While China rightly should not accept Japanese public figures honoring recognized war criminals, what private Japanese citizens do on their own time is really of no consequence to relations between the two nations.
You have to keep in mind that relatively few people visit the Yasukuni Shrine in Japan. It is but a footnote in the Japanese public conscience. Most Japanese understandably do not want to think about what their nation did in WW2, but if they were confronted with the issue, most of them would acknowledge their wrongdoing.
The problem with Japan is that their leadership is controlled by a small group of elite but conservative families. Their politicians ascribe to the same "old glories" mentality, where they worship their "samurai spirit". This makes them unwilling to take concrete actions to bridge differences on the WW2 issue with China and Korea.
I don't disagree with much of what you said. Except the ones about most Japanese acknowledge their wrong doings. In fact most Japanese are not even aware of their wrong doings. And those who does, are in denial.
The elites as you put it are the most powerful people in Japan. They are the royal family, politicians and top judges and top businessmen.
You can't absolved the populace of this. Because as the old saying goes, we get the politicians we deserved. After all they did select them out of free choice.

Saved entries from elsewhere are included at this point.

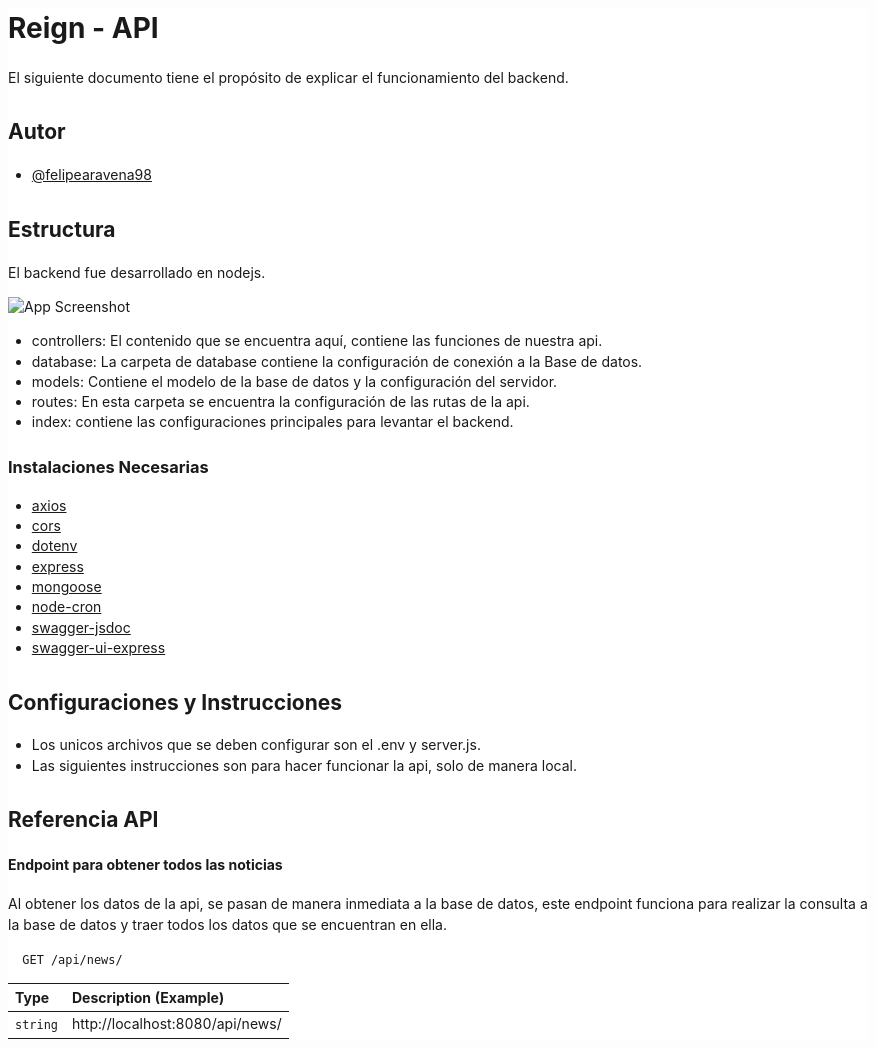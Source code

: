 # Reign - API

El siguiente documento tiene el propósito de explicar el funcionamiento del backend.
## Autor

- [@felipearavena98](https://github.com/felipearavena98)

## Estructura

El backend fue desarrollado en nodejs.

![App Screenshot](https://github.com/felipearavena98/imagenes/blob/main/img-proyecto-bsale/parte1BACK.png?raw=true)

- controllers: El contenido que se encuentra aquí, contiene las funciones de nuestra api.
- database: La carpeta de database contiene la configuración de conexión a la Base de datos.
- models: Contiene el modelo de la base de datos y la configuración del servidor.
- routes: En esta carpeta se encuentra la configuración de las rutas de la api.
- index: contiene las configuraciones principales para levantar el backend.

### Instalaciones Necesarias
- [axios](https://www.npmjs.com/package/axios)
- [cors](https://www.npmjs.com/package/cors)
- [dotenv](https://www.npmjs.com/package/dotenv)
- [express](https://www.npmjs.com/package/express)
- [mongoose](https://www.npmjs.com/package/mongoose)
- [node-cron](https://www.npmjs.com/package/node-cron)
- [swagger-jsdoc](https://www.npmjs.com/package/swagger-jsdoc)
- [swagger-ui-express](https://www.npmjs.com/package/swagger-ui-express)

## Configuraciones y Instrucciones
- Los unicos archivos que se deben configurar son el .env y server.js.
- Las siguientes instrucciones son para hacer funcionar la api, solo de manera local.




## Referencia API

#### Endpoint para obtener todos las noticias
Al obtener los datos de la api, se pasan de manera inmediata a la base de datos, este endpoint funciona para realizar la consulta a la base de datos y traer todos los datos que se encuentran en ella.

```http
  GET /api/news/
```

| Type     | Description  (Example)                       |
| :------- | :--------------------------------------------|
| `string` | http://localhost:8080/api/news/              |
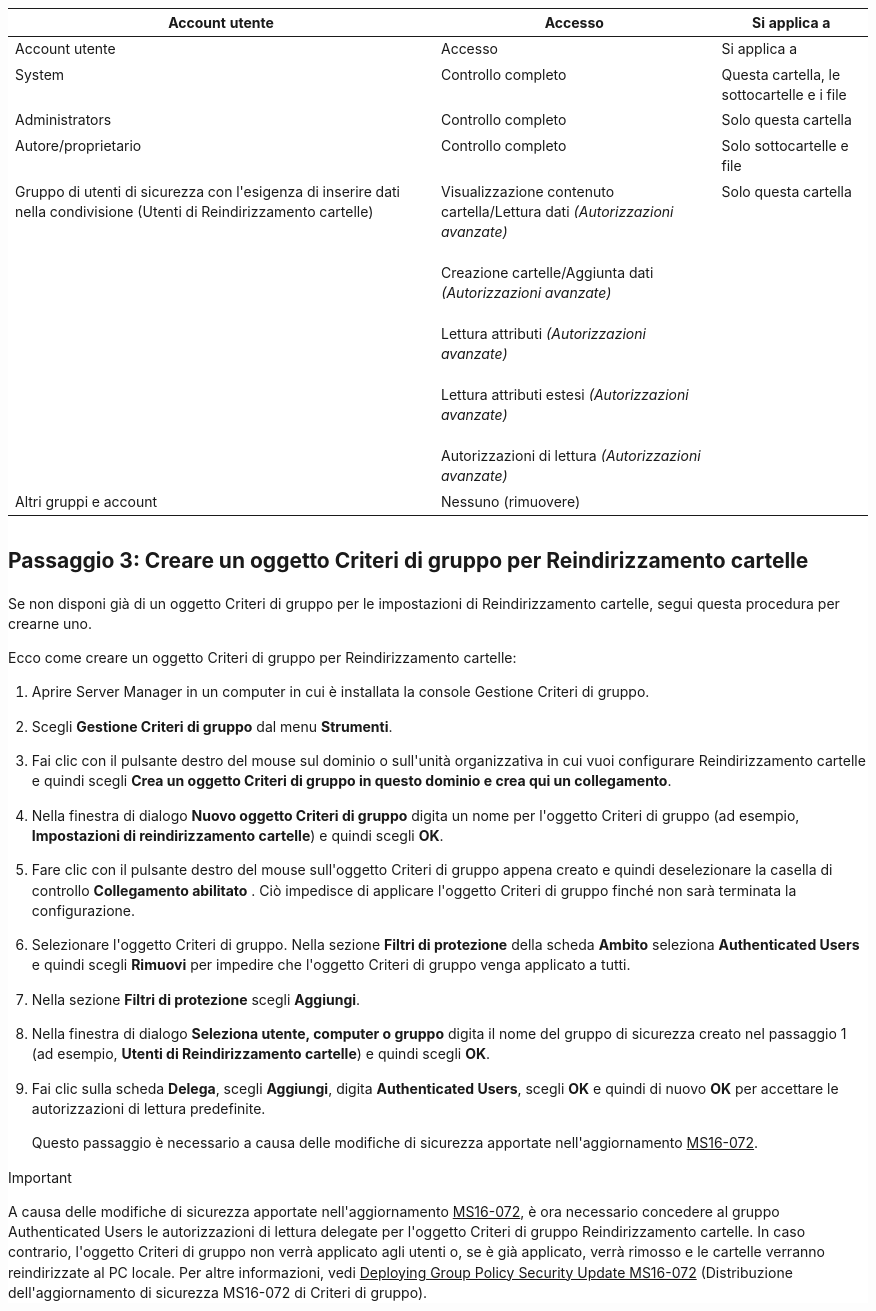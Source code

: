 | Account utente  | Accesso  | Si applica a  |
| --------- | --------- | --------- |
| Account utente | Accesso | Si applica a |
| System     | Controllo completo        |    Questa cartella, le sottocartelle e i file     |
| Administrators     | Controllo completo       | Solo questa cartella        |
| Autore/proprietario     |   Controllo completo      |   Solo sottocartelle e file      |
| Gruppo di utenti di sicurezza con l'esigenza di inserire dati nella condivisione (Utenti di Reindirizzamento cartelle)     |   Visualizzazione contenuto cartella/Lettura dati *(Autorizzazioni avanzate)* <br /><br />Creazione cartelle/Aggiunta dati *(Autorizzazioni avanzate)* <br /><br />Lettura attributi *(Autorizzazioni avanzate)* <br /><br />Lettura attributi estesi *(Autorizzazioni avanzate)* <br /><br />Autorizzazioni di lettura *(Autorizzazioni avanzate)*      |  Solo questa cartella       |
| Altri gruppi e account     |  Nessuno (rimuovere)       |         |

## <a name="step-3-create-a-gpo-for-folder-redirection"></a>Passaggio 3: Creare un oggetto Criteri di gruppo per Reindirizzamento cartelle

Se non disponi già di un oggetto Criteri di gruppo per le impostazioni di Reindirizzamento cartelle, segui questa procedura per crearne uno.

Ecco come creare un oggetto Criteri di gruppo per Reindirizzamento cartelle:

1. Aprire Server Manager in un computer in cui è installata la console Gestione Criteri di gruppo.
2. Scegli **Gestione Criteri di gruppo** dal menu **Strumenti**.
3. Fai clic con il pulsante destro del mouse sul dominio o sull'unità organizzativa in cui vuoi configurare Reindirizzamento cartelle e quindi scegli **Crea un oggetto Criteri di gruppo in questo dominio e crea qui un collegamento**.
4. Nella finestra di dialogo **Nuovo oggetto Criteri di gruppo** digita un nome per l'oggetto Criteri di gruppo (ad esempio, **Impostazioni di reindirizzamento cartelle**) e quindi scegli **OK**.
5. Fare clic con il pulsante destro del mouse sull'oggetto Criteri di gruppo appena creato e quindi deselezionare la casella di controllo **Collegamento abilitato** . Ciò impedisce di applicare l'oggetto Criteri di gruppo finché non sarà terminata la configurazione.
6. Selezionare l'oggetto Criteri di gruppo. Nella sezione **Filtri di protezione** della scheda **Ambito** seleziona **Authenticated Users** e quindi scegli **Rimuovi** per impedire che l'oggetto Criteri di gruppo venga applicato a tutti.
7. Nella sezione **Filtri di protezione** scegli **Aggiungi**.
8. Nella finestra di dialogo **Seleziona utente, computer o gruppo** digita il nome del gruppo di sicurezza creato nel passaggio 1 (ad esempio, **Utenti di Reindirizzamento cartelle**) e quindi scegli **OK**.
9. Fai clic sulla scheda **Delega**, scegli **Aggiungi**, digita **Authenticated Users**, scegli **OK** e quindi di nuovo **OK** per accettare le autorizzazioni di lettura predefinite.
    
    Questo passaggio è necessario a causa delle modifiche di sicurezza apportate nell'aggiornamento [MS16-072](https://support.microsoft.com/help/3163622/ms16-072-security-update-for-group-policy-june-14-2016).

> [!IMPORTANT]
> A causa delle modifiche di sicurezza apportate nell'aggiornamento [MS16-072](https://support.microsoft.com/help/3163622/ms16-072-security-update-for-group-policy-june-14-2016), è ora necessario concedere al gruppo Authenticated Users le autorizzazioni di lettura delegate per l'oggetto Criteri di gruppo Reindirizzamento cartelle. In caso contrario, l'oggetto Criteri di gruppo non verrà applicato agli utenti o, se è già applicato, verrà rimosso e le cartelle verranno reindirizzate al PC locale. Per altre informazioni, vedi [Deploying Group Policy Security Update MS16-072](https://blogs.technet.microsoft.com/askds/2016/06/22/deploying-group-policy-security-update-ms16-072-kb3163622/) (Distribuzione dell'aggiornamento di sicurezza MS16-072 di Criteri di gruppo).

So in summary, I think where we differ is that I think the Japanese people do not think war crimes have been committed, and as such still continues to visit the yasakuni shrines in their millions to honour their war dead. And not acknowledge their war crime atrocities.
Look at Germany, they've made it illegal to have anything to do with the Nazi party. Yet, the Japanese still allows all things to do with imperial Japan.
And until this mentality changes, there will never going to be peace in east Asia.